The answer must be an exact copy of the entries that follow, with all images removed.

(SOURCE INFORMATION)

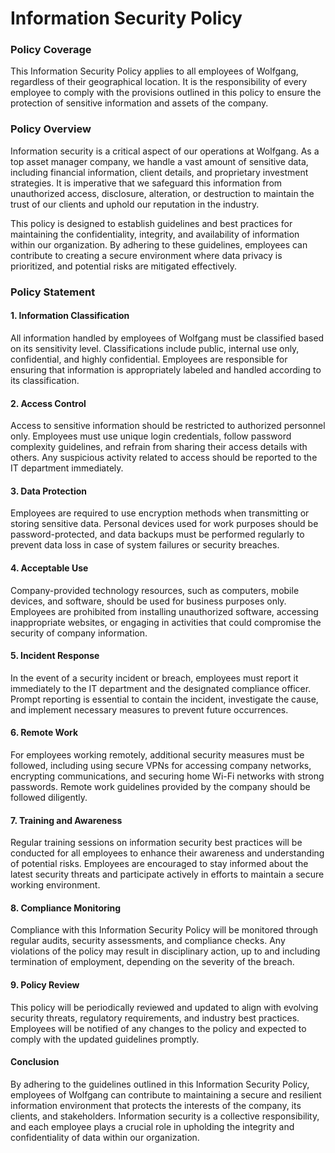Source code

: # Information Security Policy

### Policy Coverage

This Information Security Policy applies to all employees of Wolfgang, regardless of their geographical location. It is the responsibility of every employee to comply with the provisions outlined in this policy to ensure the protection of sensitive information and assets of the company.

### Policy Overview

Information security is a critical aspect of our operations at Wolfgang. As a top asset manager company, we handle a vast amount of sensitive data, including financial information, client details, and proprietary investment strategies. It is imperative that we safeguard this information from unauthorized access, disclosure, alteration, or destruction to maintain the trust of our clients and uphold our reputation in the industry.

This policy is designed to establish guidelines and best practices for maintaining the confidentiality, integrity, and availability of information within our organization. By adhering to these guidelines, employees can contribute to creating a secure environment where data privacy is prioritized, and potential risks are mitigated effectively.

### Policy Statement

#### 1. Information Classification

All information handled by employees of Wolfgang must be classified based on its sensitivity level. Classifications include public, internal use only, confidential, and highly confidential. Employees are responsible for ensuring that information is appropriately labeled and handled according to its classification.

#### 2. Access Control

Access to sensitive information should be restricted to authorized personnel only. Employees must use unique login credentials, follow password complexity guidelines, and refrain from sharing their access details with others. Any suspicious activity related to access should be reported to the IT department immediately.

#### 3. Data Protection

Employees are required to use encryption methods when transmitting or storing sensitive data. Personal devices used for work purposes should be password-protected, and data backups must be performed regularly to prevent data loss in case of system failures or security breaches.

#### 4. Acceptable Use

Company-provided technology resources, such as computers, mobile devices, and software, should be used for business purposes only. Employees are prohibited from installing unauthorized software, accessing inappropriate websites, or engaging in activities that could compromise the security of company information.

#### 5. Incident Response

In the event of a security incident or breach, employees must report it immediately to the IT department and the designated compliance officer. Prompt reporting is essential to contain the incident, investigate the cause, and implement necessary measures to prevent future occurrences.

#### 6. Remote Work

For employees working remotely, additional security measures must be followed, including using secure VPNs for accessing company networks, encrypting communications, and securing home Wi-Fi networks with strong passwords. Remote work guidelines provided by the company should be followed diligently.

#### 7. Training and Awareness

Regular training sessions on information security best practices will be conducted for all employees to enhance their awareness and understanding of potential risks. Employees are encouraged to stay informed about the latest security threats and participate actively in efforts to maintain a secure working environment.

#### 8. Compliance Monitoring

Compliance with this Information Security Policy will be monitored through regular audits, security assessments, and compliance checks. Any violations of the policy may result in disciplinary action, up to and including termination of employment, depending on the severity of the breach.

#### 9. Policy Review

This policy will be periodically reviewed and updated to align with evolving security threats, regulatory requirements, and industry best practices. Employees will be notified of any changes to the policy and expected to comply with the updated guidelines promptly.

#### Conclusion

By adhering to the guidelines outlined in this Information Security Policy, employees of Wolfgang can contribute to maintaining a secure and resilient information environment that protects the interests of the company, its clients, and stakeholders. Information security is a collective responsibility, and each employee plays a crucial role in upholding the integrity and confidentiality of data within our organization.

(End SOURCE INFORMATION)

■ RESPONSE TO THIS EXERCISE:
Source code

: # Information Security Policy

### Policy Coverage

This Information Security Policy applies to all employees of Wolfgang, regardless of their geographical location. It is the responsibility of every employee to comply with the provisions outlined in this policy to ensure the protection of sensitive information and assets of the company.

### Policy Overview

Information security is a critical aspect of our operations at Wolfgang. As a top asset manager company, we handle a vast amount of sensitive data, including financial information, client details, and proprietary investment strategies. It is imperative that we safeguard this information from unauthorized access, disclosure, alteration, or destruction to maintain the trust of our clients and uphold our reputation in the industry.

This policy is designed to establish guidelines and best practices for maintaining the confidentiality, integrity, and availability of information within our organization. By adhering to these guidelines, employees can contribute to creating a secure environment where data privacy is prioritized, and potential risks are mitigated effectively.

### Policy Statement

#### 1. Information Classification

All information handled by employees of Wolfgang must be classified based on its sensitivity level. Classifications include public, internal use only, confidential, and highly confidential. Employees are responsible for ensuring that information is appropriately labeled and handled according to its classification.

#### 2. Access Control

Access to sensitive information should be restricted to authorized personnel only. Employees must use unique login credentials, follow password complexity guidelines, and refrain from sharing their access details with others. Any suspicious activity related to access should be reported to the IT department immediately.

#### 3. Data Protection

Employees are required to use encryption methods when transmitting or storing sensitive data. Personal devices used for work purposes should be password-protected, and data backups must be performed regularly to prevent data loss in case of system failures or security breaches.

#### 4. Acceptable Use

Company-provided technology resources, such as computers, mobile devices, and software, should be used for business purposes only. Employees are prohibited from installing unauthorized software, accessing inappropriate websites, or engaging in activities that could compromise the security of company information.

#### 5. Incident Response

In the event of a security incident or breach, employees must report it immediately to the IT department and the designated compliance officer. Prompt reporting is essential to contain the incident, investigate the cause, and implement necessary measures to prevent future occurrences.

#### 6. Remote Work

For employees working remotely, additional security measures must be followed, including using secure VPNs for accessing company networks, encrypting communications, and securing home Wi-Fi networks with strong passwords. Remote work guidelines provided by the company should be followed diligently.

#### 7. Training and Awareness

Regular training sessions on information security best practices will be conducted for all employees to enhance their awareness and understanding of potential risks. Employees are encouraged to stay informed about the latest security threats and participate actively in efforts to maintain a secure working environment.

#### 8. Compliance Monitoring

Compliance with this Information Security Policy will be monitored through regular audits, security assessments, and compliance checks. Any violations of the policy may result in disciplinary action, up to and including termination of employment, depending on the severity of the breach.

#### 9. Policy Review

This policy will be periodically reviewed and updated to align with evolving security threats, regulatory requirements, and industry best practices. Employees will be notified of any changes to the policy and expected to comply with the updated guidelines promptly.

#### Conclusion

By adhering to the guidelines outlined in this Information Security Policy, employees of Wolfgang can contribute to maintaining a secure and resilient information environment that protects the interests of the company, its clients, and stakeholders. Information security is a collective responsibility, and each employee plays a crucial role in upholding the integrity and confidentiality of data within our organization.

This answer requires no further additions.